→ **Your objective**:
Which lines belong in your copy? Those from the start of the data through the line with "- [engine.py](file://core/backtesting/engine.py)", exactly as written, without any pictures.

→ **Exercise input**:
-- Opening Marker --
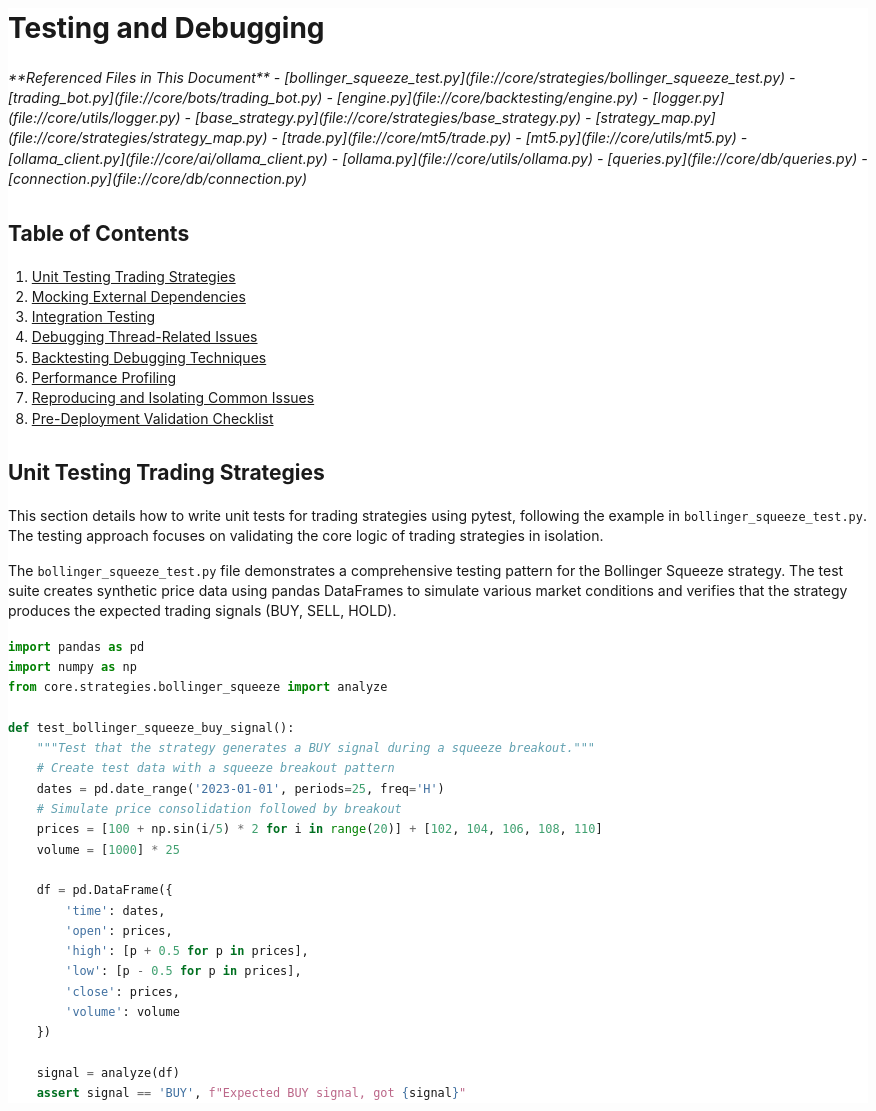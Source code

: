 # Testing and Debugging

<cite>
**Referenced Files in This Document**   
- [bollinger_squeeze_test.py](file://core/strategies/bollinger_squeeze_test.py)
- [trading_bot.py](file://core/bots/trading_bot.py)
- [engine.py](file://core/backtesting/engine.py)
- [logger.py](file://core/utils/logger.py)
- [base_strategy.py](file://core/strategies/base_strategy.py)
- [strategy_map.py](file://core/strategies/strategy_map.py)
- [trade.py](file://core/mt5/trade.py)
- [mt5.py](file://core/utils/mt5.py)
- [ollama_client.py](file://core/ai/ollama_client.py)
- [ollama.py](file://core/utils/ollama.py)
- [queries.py](file://core/db/queries.py)
- [connection.py](file://core/db/connection.py)
</cite>

## Table of Contents
1. [Unit Testing Trading Strategies](#unit-testing-trading-strategies)
2. [Mocking External Dependencies](#mocking-external-dependencies)
3. [Integration Testing](#integration-testing)
4. [Debugging Thread-Related Issues](#debugging-thread-related-issues)
5. [Backtesting Debugging Techniques](#backtesting-debugging-techniques)
6. [Performance Profiling](#performance-profiling)
7. [Reproducing and Isolating Common Issues](#reproducing-and-isolating-common-issues)
8. [Pre-Deployment Validation Checklist](#pre-deployment-validation-checklist)

## Unit Testing Trading Strategies

This section details how to write unit tests for trading strategies using pytest, following the example in `bollinger_squeeze_test.py`. The testing approach focuses on validating the core logic of trading strategies in isolation.

The `bollinger_squeeze_test.py` file demonstrates a comprehensive testing pattern for the Bollinger Squeeze strategy. The test suite creates synthetic price data using pandas DataFrames to simulate various market conditions and verifies that the strategy produces the expected trading signals (BUY, SELL, HOLD).

```python
import pandas as pd
import numpy as np
from core.strategies.bollinger_squeeze import analyze

def test_bollinger_squeeze_buy_signal():
    """Test that the strategy generates a BUY signal during a squeeze breakout."""
    # Create test data with a squeeze breakout pattern
    dates = pd.date_range('2023-01-01', periods=25, freq='H')
    # Simulate price consolidation followed by breakout
    prices = [100 + np.sin(i/5) * 2 for i in range(20)] + [102, 104, 106, 108, 110]
    volume = [1000] * 25
    
    df = pd.DataFrame({
        'time': dates,
        'open': prices,
        'high': [p + 0.5 for p in prices],
        'low': [p - 0.5 for p in prices],
        'close': prices,
        'volume': volume
    })
    
    signal = analyze(df)
    assert signal == 'BUY', f"Expected BUY signal, got {signal}"
```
-- Closing Marker --
→ **Answer to this exercise**:
Source code

: # Testing and Debugging

<cite>
**Referenced Files in This Document**   
- [bollinger_squeeze_test.py](file://core/strategies/bollinger_squeeze_test.py)
- [trading_bot.py](file://core/bots/trading_bot.py)
- [engine.py](file://core/backtesting/engine.py)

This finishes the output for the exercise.